Modernizing Your Messaging Infrastructure

How to get more from your e-mail system.

by Greg Olsen

Our world economy is in turmoil, affecting corporate budgets of all sizes. Declining revenues and a lack of pricing power are forcing firms to lower expenses, which means budgets are being slashed in every area of business operations. IT departments are no exception. Reducing operating expenses while maintaining high service levels (or even expanding capabilities) seems an impossible task, yet such is not the case. This article explores how you can do more with less with your e-mail system; we will dissect the best practices for modernizing the messaging infrastructure that will help you optimize your e-mail systems and get the most bang from your budget.

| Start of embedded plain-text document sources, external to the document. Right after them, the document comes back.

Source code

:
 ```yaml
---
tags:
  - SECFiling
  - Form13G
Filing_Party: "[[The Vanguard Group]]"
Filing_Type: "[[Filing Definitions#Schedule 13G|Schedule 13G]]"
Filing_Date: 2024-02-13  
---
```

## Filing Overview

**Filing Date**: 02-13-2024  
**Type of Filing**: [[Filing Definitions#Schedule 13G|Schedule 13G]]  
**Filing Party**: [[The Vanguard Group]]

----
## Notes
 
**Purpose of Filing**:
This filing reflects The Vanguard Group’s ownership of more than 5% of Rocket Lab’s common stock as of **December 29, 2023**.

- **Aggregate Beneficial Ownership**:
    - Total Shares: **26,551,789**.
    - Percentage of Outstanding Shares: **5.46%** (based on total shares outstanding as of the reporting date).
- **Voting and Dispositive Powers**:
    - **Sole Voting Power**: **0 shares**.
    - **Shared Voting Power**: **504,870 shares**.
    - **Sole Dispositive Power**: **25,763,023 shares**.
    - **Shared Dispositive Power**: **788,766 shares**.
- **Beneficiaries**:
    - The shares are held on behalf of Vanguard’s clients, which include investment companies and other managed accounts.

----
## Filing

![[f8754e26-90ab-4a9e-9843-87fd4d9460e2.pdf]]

Current messaging infrastructures have grown organically over the years, and there are many (often unrealized) opportunities for corporations to reduce operating expenses by re-architecting their messaging infrastructure, including: eliminating duplication, unnecessary vendors, simplifying the mail flows, and replacing obsolete systems that have accumulated over time.

The Evolution of E-mail

From the time the Internet was opened to commercial use in 1985, until roughly 1995, the primary concern addressed by Internet e-mail solutions was reliable delivery of e-mail messages. At the time, the technologies deployed were primarily software on UNIX systems, which seemed like a logical choice because the first implementations of SMTP e-mail were developed on and distributed with various UNIX systems.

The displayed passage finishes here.